Pressure-induced Mott insulator-metal transition and structural phase transitions in the triangular antiferromagnet NiGa₂S₄

Mott insulator NiGa2S4 has attracted much attention because of its elusive magnetic ground state due to the geometric frustration and layered structures. To our knowledge, however, additional studies of the turning properties through external parameters are rather scarce in this system. Here, we comprehensively performed high-pressure studies for the NiGa2S4 single crystal. With synchrotron x-ray diffraction and Raman-scattering results, we found the starting trigonal P (3) over bar m1 phase quickly transfers to the R3m phase at a lower pressure of 1.6 GPa due to the intralayer sliding. With further compressing, another two structural phase transitions were observed, NiGa2S4 transfers to tetragonal P (4) over bar 2m phase at 15.5 GPa and then enters into orthogonal Pna2(1) phase beyond 18.2 GPa.

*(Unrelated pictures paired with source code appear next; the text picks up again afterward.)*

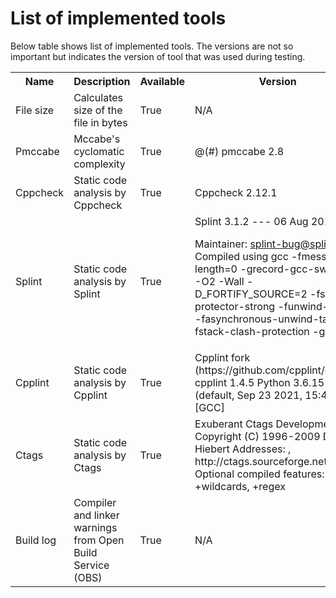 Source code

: # List of implemented tools 

Below table shows list of implemented tools. The versions are not so important but indicates the version of tool that was used during testing.

<table id="qlyreport_table">
<tr>
<th rowspan="1" class="GREY">Name</th>
<th rowspan="1" class="GREY">Description</th>
<th rowspan="1" class="GREY">Available</th>
<th rowspan="1" class="GREY">Version</th>
</tr>

<tr>
<td rowspan="1">File size</td>
<td rowspan="1">Calculates size of the file in bytes</td>
<td rowspan="1">True</td>
<td rowspan="1">N/A</td>
</tr>


<tr>
<td rowspan="1">Pmccabe</td>
<td rowspan="1">Mccabe's cyclomatic complexity</td>
<td rowspan="1">True</td>
<td rowspan="1">@(#) pmccabe 2.8
</td>
</tr>


<tr>
<td rowspan="1">Cppcheck</td>
<td rowspan="1">Static code analysis by Cppcheck</td>
<td rowspan="1">True</td>
<td rowspan="1">Cppcheck 2.12.1
</td>
</tr>


<tr>
<td rowspan="1">Splint</td>
<td rowspan="1">Static code analysis by Splint</td>
<td rowspan="1">True</td>
<td rowspan="1">Splint 3.1.2 --- 06 Aug 2018

Maintainer: splint-bug@splint.org
Compiled using gcc -fmessage-length=0 -grecord-gcc-switches -O2 -Wall
-D_FORTIFY_SOURCE=2 -fstack-protector-strong -funwind-tables
-fasynchronous-unwind-tables -fstack-clash-protection -g
</td>
</tr>


<tr>
<td rowspan="1">Cpplint</td>
<td rowspan="1">Static code analysis by Cpplint</td>
<td rowspan="1">True</td>
<td rowspan="1">Cpplint fork (https://github.com/cpplint/cpplint)
cpplint 1.4.5
Python 3.6.15 (default, Sep 23 2021, 15:41:43) [GCC]
</td>
</tr>


<tr>
<td rowspan="1">Ctags</td>
<td rowspan="1">Static code analysis by Ctags</td>
<td rowspan="1">True</td>
<td rowspan="1">Exuberant Ctags Development, Copyright (C) 1996-2009 Darren Hiebert
Addresses: <dhiebert@users.sourceforge.net>, http://ctags.sourceforge.net
Optional compiled features: +wildcards, +regex
</td>
</tr>


<tr>
<td rowspan="1">Build log</td>
<td rowspan="1">Compiler and linker warnings from Open Build Service (OBS)</td>
<td rowspan="1">True</td>
<td rowspan="1">N/A</td>
</tr>

</table>
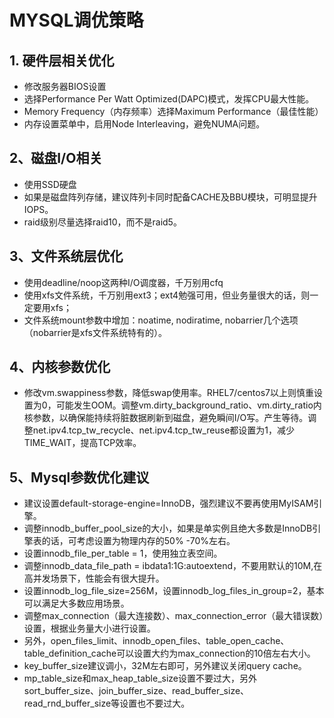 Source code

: # MYSQL调优策略

## 1. 硬件层相关优化
* 修改服务器BIOS设置
* 选择Performance Per Watt Optimized(DAPC)模式，发挥CPU最大性能。
* Memory Frequency（内存频率）选择Maximum Performance（最佳性能）
* 内存设置菜单中，启用Node Interleaving，避免NUMA问题。

## 2、磁盘I/O相关
* 使用SSD硬盘
* 如果是磁盘阵列存储，建议阵列卡同时配备CACHE及BBU模块，可明显提升IOPS。
* raid级别尽量选择raid10，而不是raid5。

## 3、文件系统层优化
* 使用deadline/noop这两种I/O调度器，千万别用cfq
* 使用xfs文件系统，千万别用ext3；ext4勉强可用，但业务量很大的话，则一定要用xfs；
* 文件系统mount参数中增加：noatime, nodiratime, nobarrier几个选项（nobarrier是xfs文件系统特有的）。

## 4、内核参数优化
* 修改vm.swappiness参数，降低swap使用率。RHEL7/centos7以上则慎重设置为0，可能发生OOM。调整vm.dirty_background_ratio、vm.dirty_ratio内核参数，以确保能持续将脏数据刷新到磁盘，避免瞬间I/O写。产生等待。调整net.ipv4.tcp_tw_recycle、net.ipv4.tcp_tw_reuse都设置为1，减少TIME_WAIT，提高TCP效率。

## 5、Mysql参数优化建议
* 建议设置default-storage-engine=InnoDB，强烈建议不要再使用MyISAM引擎。
* 调整innodb_buffer_pool_size的大小，如果是单实例且绝大多数是InnoDB引擎表的话，可考虑设置为物理内存的50% -70%左右。
* 设置innodb_file_per_table = 1，使用独立表空间。
* 调整innodb_data_file_path = ibdata1:1G:autoextend，不要用默认的10M,在高并发场景下，性能会有很大提升。
* 设置innodb_log_file_size=256M，设置innodb_log_files_in_group=2，基本可以满足大多数应用场景。
* 调整max_connection（最大连接数）、max_connection_error（最大错误数）设置，根据业务量大小进行设置。
* 另外，open_files_limit、innodb_open_files、table_open_cache、table_definition_cache可以设置大约为max_connection的10倍左右大小。
* key_buffer_size建议调小，32M左右即可，另外建议关闭query cache。
* mp_table_size和max_heap_table_size设置不要过大，另外sort_buffer_size、join_buffer_size、read_buffer_size、read_rnd_buffer_size等设置也不要过大。
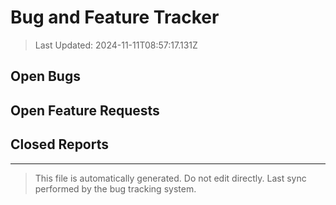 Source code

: # Bug and Feature Tracker

> Last Updated: 2024-11-11T08:57:17.131Z

## Open Bugs


## Open Feature Requests


## Closed Reports


---
> This file is automatically generated. Do not edit directly.
> Last sync performed by the bug tracking system.
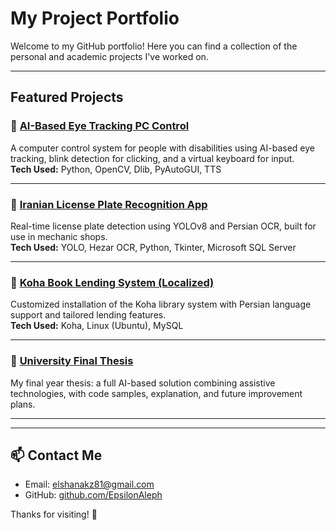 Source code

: # My Project Portfolio

Welcome to my GitHub portfolio! Here you can find a collection of the personal and academic projects I've worked on.

---

## Featured Projects

### 🔹 [AI-Based Eye Tracking PC Control](https://github.com/EpsilonAleph/AI-Assisted-Eye-Tracking-PC-Control)
A computer control system for people with disabilities using AI-based eye tracking, blink detection for clicking, and a virtual keyboard for input.  
**Tech Used:** Python, OpenCV, Dlib, PyAutoGUI, TTS

---

### 🔹 [Iranian License Plate Recognition App](https://github.com/EpsilonAleph/Iranian-License-Plate-Recognition-App.git)
Real-time license plate detection using YOLOv8 and Persian OCR, built for use in mechanic shops.  
**Tech Used:** YOLO, Hezar OCR, Python, Tkinter, Microsoft SQL Server

---

### 🔹 [Koha Book Lending System (Localized)](https://github.com/)
Customized installation of the Koha library system with Persian language support and tailored lending features.  
**Tech Used:** Koha, Linux (Ubuntu), MySQL

---

### 🔹 [University Final Thesis](https://github.com/)
My final year thesis: a full AI-based solution combining assistive technologies, with code samples, explanation, and future improvement plans.  

---

---

## 📫 Contact Me

- Email: elshanakz81@gmail.com
- GitHub: [github.com/EpsilonAleph](https://github.com/EpsilonAleph)

Thanks for visiting! 🌟

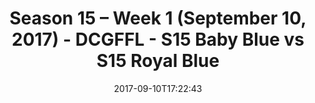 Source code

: ---
title: Season 15 – Week 1 (September 10, 2017) - DCGFFL - S15 Baby Blue vs S15 Royal
  Blue
teams-score:
- team: _teams/s15-baby-blue.md
  score: 39
- team: _teams/s15-royal-blue.md
  score: 13
mvp: Jared Lucas, Justin Parker
game-ball: Adam Robbins, John Jimenez
sportsperson: ''
season: 15
week: 1
date: '2017-09-10T17:22:43'
pageid: season-15-week-1-september-10-2017-5680-vs-5694
---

In addition, electrical transport measurements show a Mott insulator-metal transition close to 17 GPa, which can be related to the R3m -> P (4) over bar 2m transition where a similar to 17.5% collapse in the unit-cell volume and a sharp reduction in Raman intensity occur. The metallic NiGa2S4 shows no superconducting transition down to 1.8 K. This paper enriches our understanding of NiGa2S4 especially its structure information, the tuning between the Mott insulating state and metallic state simultaneously accompanied by a structural phase transition sheds light on further understanding of magnetism and Mott physics in NiGa2S4.